Día tras día la diversidad del globo convertido en mercado global tiende a transformarse en un remedo de Estados Unidos. No importa si se trata de la civilización europea o la oriental, la americanización va deglutiendo los estilos de vida, los valores, los mitos, la manera de vestir o de cenar.

Se presenta Norteamérica como el anticipo del futuro del mundo. Un melting-pot ya en proceso de ser servido como el menú del porvenir. Pero ¿cuál es en realidad el valor de ese guiso si se compara con el que se ha venido cocinando en la historia de Europa? ¿Qué modelo de tolerancia puede ser América con pena de muerte, censura, persecuciones fanáticas, ante el conglomerado de los innumerables conflictos y narraciones que ha vivido y superado Europa?
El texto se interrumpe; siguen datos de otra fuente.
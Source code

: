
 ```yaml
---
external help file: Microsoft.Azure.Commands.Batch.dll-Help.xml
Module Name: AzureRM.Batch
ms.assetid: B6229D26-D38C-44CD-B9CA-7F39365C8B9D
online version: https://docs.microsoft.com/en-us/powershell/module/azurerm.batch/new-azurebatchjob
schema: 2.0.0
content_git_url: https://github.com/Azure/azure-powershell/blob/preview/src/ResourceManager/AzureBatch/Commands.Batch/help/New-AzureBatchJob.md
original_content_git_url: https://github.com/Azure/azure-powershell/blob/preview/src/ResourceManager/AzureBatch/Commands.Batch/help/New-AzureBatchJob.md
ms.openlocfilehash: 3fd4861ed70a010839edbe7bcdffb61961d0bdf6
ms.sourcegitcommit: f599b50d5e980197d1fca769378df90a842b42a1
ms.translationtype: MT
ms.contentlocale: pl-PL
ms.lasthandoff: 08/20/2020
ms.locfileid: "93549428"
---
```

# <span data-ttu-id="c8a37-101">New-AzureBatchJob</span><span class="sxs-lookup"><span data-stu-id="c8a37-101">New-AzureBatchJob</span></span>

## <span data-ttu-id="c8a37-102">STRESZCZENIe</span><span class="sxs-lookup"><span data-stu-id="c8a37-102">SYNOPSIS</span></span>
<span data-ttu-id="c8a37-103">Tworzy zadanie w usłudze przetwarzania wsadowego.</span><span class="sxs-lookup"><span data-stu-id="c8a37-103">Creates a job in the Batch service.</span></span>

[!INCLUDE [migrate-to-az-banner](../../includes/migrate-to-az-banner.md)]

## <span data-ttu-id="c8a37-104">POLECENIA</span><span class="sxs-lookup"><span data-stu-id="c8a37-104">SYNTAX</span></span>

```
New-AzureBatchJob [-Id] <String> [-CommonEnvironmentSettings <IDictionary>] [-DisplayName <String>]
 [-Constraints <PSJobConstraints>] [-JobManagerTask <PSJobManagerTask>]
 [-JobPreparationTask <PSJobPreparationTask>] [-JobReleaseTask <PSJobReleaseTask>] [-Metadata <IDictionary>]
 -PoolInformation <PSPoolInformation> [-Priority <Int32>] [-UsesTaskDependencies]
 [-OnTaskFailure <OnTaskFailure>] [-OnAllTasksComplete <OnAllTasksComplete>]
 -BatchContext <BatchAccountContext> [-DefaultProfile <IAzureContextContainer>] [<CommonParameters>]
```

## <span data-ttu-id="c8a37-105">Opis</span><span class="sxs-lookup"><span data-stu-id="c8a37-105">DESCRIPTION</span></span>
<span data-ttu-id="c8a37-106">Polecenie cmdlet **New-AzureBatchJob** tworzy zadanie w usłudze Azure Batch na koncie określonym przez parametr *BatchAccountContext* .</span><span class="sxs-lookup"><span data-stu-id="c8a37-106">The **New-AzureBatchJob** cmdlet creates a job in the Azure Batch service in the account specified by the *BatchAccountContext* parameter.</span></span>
Los americanos son una selecta especie de empresarios. Pero ¿es ésa la especie superior? ¿Es ése el anhelado modelo de la especie? Todos pueden ser vendedores en Estados Unidos, pero a la vez ellos mismos recelan de ellos mismos en cuanto vendedores porque el vendedor es un personaje que sólo tiene en cuenta las mercancías, no discierne sobre el valor moral, las circunstancias de las personas o el contenido de las cosas. Puede vender cosas útiles como inútiles, drogas o coches, su afán es cumplir la operación de intercambio. No atiende a conceptos morales sino a la rentabilidad de la transacción.

Los americanos son vendedores excelentes. Han alcanzado a vender su sistema hasta hacerlo creer la encarnación del futuro, pero, de hecho, Estados Unidos carece de proyecto humano para el porvenir.

Abatido el comunismo, concluida la época de las dictaduras, extendida la democracia por el mundo, nació un tiempo en el que no parecía existir una meta por la que pugnar. Pero ahora, en el avance totalizador americano, se dibuja una amenaza a la que Europa en primer lugar ha de encontrar el modo de oponerse. El deseo de contrarrestar esta orientación empieza ya a ser audible dentro y fuera de Estados Unidos. En apoyo de un modelo alternativo (en contra del absolutismo del mercado, el culto al dinero, el cultivo del miedo, el miedo al otro) se encuentran no sólo otras zonas y ciudadanos del mundo, sino millones de americanos infelices dentro de una máquina que podría hacerlos picadillo a la sombra de un McDonald’s y bajo la flameante bandera del mercado libre.